De l’expansion des grands cycles littéraires à l’arrivée d’internet, les deux dernières décennies du XXe siècle ont marqué l’histoire de la fantasy. Plus présente dans la culture de masse, elle s’est imposée dans la littérature contemporaine et le cinéma.

Dans les années 1980 et 1990, la fantasy littéraire poursuit son expansion dans la même voie tracée par les succès des années 1970. C’est alors l’époque des grands cycles "post-tolkieniens" qui établissent fortement l’identité du genre. Puis, au tournant du XXIe siècle, les succès-phénomènes de Harry Potter (J.K. Rowling, 1997-2007) et du Seigneur des Anneaux adapté au cinéma par Peter Jackson (2001-2003), permettent à la production de prendre une tout autre ampleur et donc de se diversifier d’une façon impressionnante.

"Avec le succès d’Harry Potter et de l’adaptation du Seigneur des anneaux de Peter Jackson, la fantasy entre dans une nouvelle dimension à la fin des années 1990."

Le modèle du cycle

A partir de 1977, et l’apparition de la série des Shannara de Terry Brooks, vont se développer de nombreux ensembles romanesques, ces histoires en plusieurs volumes qu’on peut qualifier de "cycle", "saga", "chroniques", et qui établissent les codes récurrents de la fantasy. Ce modèle de publication étalé sur dix, vingt ou trente ans, en volumes toujours plus nombreux, traduit la volonté, inspirée du modèle de Tolkien, de donner progressivement cohérence et consistance à un univers fictionnel conçu comme complet et autonome.

 

Le modèle du cycle apparaît dans les années 1980 avec les séries La Belgariade (1982-1984) et La Mallorée (1987-1991) de David Eddings, mais aussi avec Les chroniques de Krondor (depuis 1982) de Raymond Feist.
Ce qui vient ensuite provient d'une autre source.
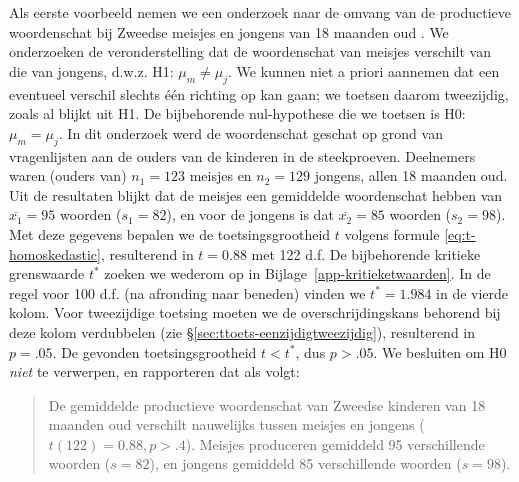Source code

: \documentclass[
]{book}
\begin{document}
Als eerste voorbeeld nemen we een onderzoek naar de omvang van de
productieve woordenschat bij Zweedse meisjes en jongens van 18 maanden
oud \citep{Ande11}. We onderzoeken de veronderstelling dat de woordenschat
van meisjes verschilt van die van jongens, d.w.z. H1: \(\mu_m \ne \mu_j\).
We kunnen niet a priori aannemen dat een eventueel verschil slechts één
richting op kan gaan; we toetsen daarom tweezijdig, zoals al blijkt uit
H1. De bijbehorende nul-hypothese die we toetsen is H0: \(\mu_m = \mu_j\).
In dit onderzoek werd de woordenschat geschat op grond van vragenlijsten
aan de ouders van de kinderen in de steekproeven. Deelnemers waren
(ouders van) \(n_1=123\) meisjes en \(n_2=129\) jongens, allen 18 maanden
oud. Uit de resultaten blijkt dat de meisjes een gemiddelde woordenschat
hebben van \(\overline{x_1}=95\) woorden (\(s_1=82\)), en voor de jongens is
dat \(\overline{x_2}=85\) woorden (\(s_2=98\)). Met deze gegevens bepalen we
de toetsingsgrootheid \(t\) volgens formule \eqref{eq:t-homoskedastic},
resulterend in \(t=0.88\) met 122 d.f. De bijbehorende kritieke
grenswaarde \(t^*\) zoeken we wederom op in
Bijlage~\ref{app-kritieketwaarden}. In de regel voor 100 d.f. (na
afronding naar beneden) vinden we \(t^*=1.984\) in de vierde kolom. Voor
tweezijdige toetsing moeten we de overschrijdingskans behorend bij deze
kolom verdubbelen (zie §\ref{sec:ttoets-eenzijdigtweezijdig}),
resulterend in \(p=.05\). De gevonden toetsingsgrootheid \(t < t^*\), dus
\(p>.05\). We besluiten om H0 \emph{niet} te verwerpen, en rapporteren dat als
volgt:

\begin{quote}
De gemiddelde productieve woordenschat van Zweedse kinderen van 18
maanden oud verschilt nauwelijks tussen meisjes en jongens
(\(t(122)=0.88, p>.4\)). Meisjes produceren gemiddeld 95 verschillende
woorden (\(s=82\)), en jongens gemiddeld 85 verschillende woorden
(\(s=98\)).
\end{quote}
\end{document}
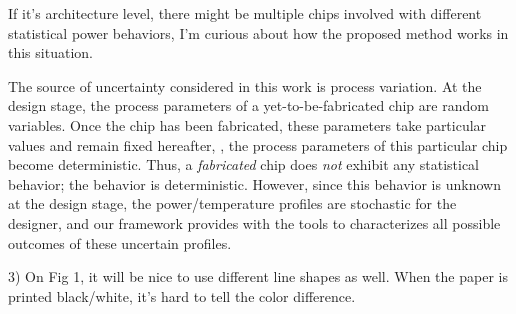 \begin{reviewer}
If it’s architecture level, there might be multiple chips involved with different statistical power behaviors, I’m curious about how the proposed method works in this situation.
\end{reviewer}
\begin{authors}
The source of uncertainty considered in this work is process variation.
At the design stage, the process parameters of a yet-to-be-fabricated chip are random variables.
Once the chip has been fabricated, these parameters take particular values and remain fixed hereafter, \ie, the process parameters of this particular chip become deterministic.
Thus, a \emph{fabricated} chip does \emph{not} exhibit any statistical behavior; the behavior is deterministic.
However, since this behavior is unknown at the design stage, the power/temperature profiles are stochastic for the designer, and our framework provides with the tools to characterizes all possible outcomes of these uncertain profiles.

\end{authors}

\begin{reviewer}
3) On Fig 1, it will be nice to use different line shapes as well. When the paper is printed black/white, it’s hard to tell the color difference.
\end{reviewer}
\begin{authors}


\end{authors}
Il évolue alors rapidement, avec La Tapisserie de Fionavar (1984-1986) du canadien Guy Gavriel Kay, puis continue son développement jusque dans les années 1990, avec la monumentale Roue du Temps (1990-2013) de Robert Jordan (quatorze volumes dont trois posthumes), L’Epée de vérité (1994-2015) de Terry Goodkind, et le désormais célèbre Trône de fer (depuis 1996) de George R.R. Martin.

 

Une véritable unité générique, désormais bien identifiée et fortement reconnaissable, se dégage de ce mode de création qui mêle de grands motifs repris chez Tolkien et l’utilisation des codes esthétiques et narratifs de la fantasy populaire américaine. Ainsi  le récit chez ces différents auteurs est rapide et rythmé, le style plus simple et moins descriptif, l’action plus "musclée".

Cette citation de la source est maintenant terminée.